Seyrafi writes that all ten companies are “true cloud companies,” unlike some that have been accused of “cloudwashing.” He sees the market as a convergence of “the four major technology trends today,” namely, “cloud, Big Data, mobility, and social.”
Seyrafi cites data from Gartner that shows a wide disparity in how much of enterprise technology today has been converted to cloud-based offerings. Customer relationship management, for example, is about 39% cloud as of the end of 2012, going to 42% this year. For enterprise resource planning, on the other hand, it is just 10% of the total workload last year, moving to 12% this year.

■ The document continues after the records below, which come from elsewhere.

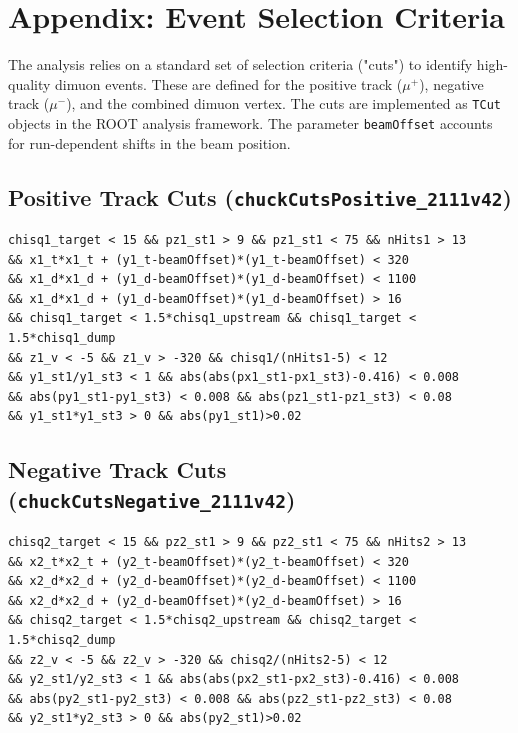 \documentclass[11pt]{article}
\begin{document}
\clearpage

\appendix
\section{Appendix: Event Selection Criteria}
\label{app:event_selection}

The analysis relies on a standard set of selection criteria ("cuts") to identify high-quality dimuon events. These are defined for the positive track ($\mu^+$), negative track ($\mu^-$), and the combined dimuon vertex. The cuts are implemented as \texttt{TCut} objects in the ROOT analysis framework. The parameter \texttt{beamOffset} accounts for run-dependent shifts in the beam position.

\subsection{Positive Track Cuts (\texttt{chuckCutsPositive\_2111v42})}
\label{cut:chuck_positive}
{\small\begin{verbatim}
chisq1_target < 15 && pz1_st1 > 9 && pz1_st1 < 75 && nHits1 > 13
&& x1_t*x1_t + (y1_t-beamOffset)*(y1_t-beamOffset) < 320
&& x1_d*x1_d + (y1_d-beamOffset)*(y1_d-beamOffset) < 1100
&& x1_d*x1_d + (y1_d-beamOffset)*(y1_d-beamOffset) > 16
&& chisq1_target < 1.5*chisq1_upstream && chisq1_target < 1.5*chisq1_dump
&& z1_v < -5 && z1_v > -320 && chisq1/(nHits1-5) < 12
&& y1_st1/y1_st3 < 1 && abs(abs(px1_st1-px1_st3)-0.416) < 0.008
&& abs(py1_st1-py1_st3) < 0.008 && abs(pz1_st1-pz1_st3) < 0.08
&& y1_st1*y1_st3 > 0 && abs(py1_st1)>0.02
\end{verbatim}}

\subsection{Negative Track Cuts (\texttt{chuckCutsNegative\_2111v42})}
\label{cut:chuck_negative}
{\small\begin{verbatim}
chisq2_target < 15 && pz2_st1 > 9 && pz2_st1 < 75 && nHits2 > 13
&& x2_t*x2_t + (y2_t-beamOffset)*(y2_t-beamOffset) < 320
&& x2_d*x2_d + (y2_d-beamOffset)*(y2_d-beamOffset) < 1100
&& x2_d*x2_d + (y2_d-beamOffset)*(y2_d-beamOffset) > 16
&& chisq2_target < 1.5*chisq2_upstream && chisq2_target < 1.5*chisq2_dump
&& z2_v < -5 && z2_v > -320 && chisq2/(nHits2-5) < 12
&& y2_st1/y2_st3 < 1 && abs(abs(px2_st1-px2_st3)-0.416) < 0.008
&& abs(py2_st1-py2_st3) < 0.008 && abs(pz2_st1-pz2_st3) < 0.08
&& y2_st1*y2_st3 > 0 && abs(py2_st1)>0.02
\end{verbatim}}
\end{document}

There’s also a wide disparity in total estimates for the market, but a shared view among most observers that cloud computing is rising swiftly, he writes:
In September 2012, Gartner predicted that the worldwide cloud services market will surpass $112B in 2012 and grow to $207B in 2016. IDC predicted that the public cloud IT service market would be $40B in 2012 and approach $100B by 2016, so there are wide differences in opinions and definitions here. The largest segment for Gartner is BPaaS (business process as a service), which was estimated to grow to $84.2B (77% of the cloud services market; 45% growth) in 2012. The large size here was mostly due to the inclusion of cloud advertising (47% of the public cloud market). SaaS was expected to grow to $14.4B in 2012, while IaaS was expected to grow to $6.2B in 2012; Gartner predicted that by 2016 the IaaS market would be larger than the SaaS market. The PaaS market was expected to grow to $1.2B in 2012.
Within cloud “infrastructure software,” Seyrafi likes Citrix, giving it an $85 price target, citing the “XenDesktop” product, which is now around 60% of all “Mobile & Desktop” revenue for the company. He thinks VMware offers “key pieces of the software-defined data center puzzle” but that “Still, we think that it is too early to invest in VMW as there are multiple near-term challenges (increasing saturation of server virtualization, less momentum in the US/EMEA, ELA benefits expected to be back-end loaded in F2013) and valuation appears full at the current time.”
In software-as-a-service companies, he likes Salesforce’s efforts to “diversifies away from its core sales force automation (SFA)/sales cloud into service, marketing, and platform clouds.” Seyrafi writes Salesforce is number two in total customer relationship sales, behind SAP (SAP), having “eclipsed Oracle (ORCL) recently,” and “it may displace SAP to earn #1 spot this year.” Seyrafi gives the stock a $210 price target. ServiceNow, which offers hosted IT “operations management,” can expand into “new areas like platform and hybrid cloud.” He gives the shares a $45 price target. With respect to NetSuite, he likes how the company is gaining share in ERP, where “there is limited pure-play competition,” and he gives the stock an $85 price target.
Among “cloud data center” companies, he likes Equinix’s breadth of geographic locations around the world, the “stickiness” it is engendering among customers, and the payoff from its expected conversion to a real estate investment trust: “the expected conversion of the company to a REIT (by 2015) should result in much lower taxes starting in 2015 and in a large distribution ($700M-$1.1B, ~20% of which is cash, the rest in stock) to shareholders, with most of this expected to take place before 2015.” Seyrafi has a $270 price target on Equinix.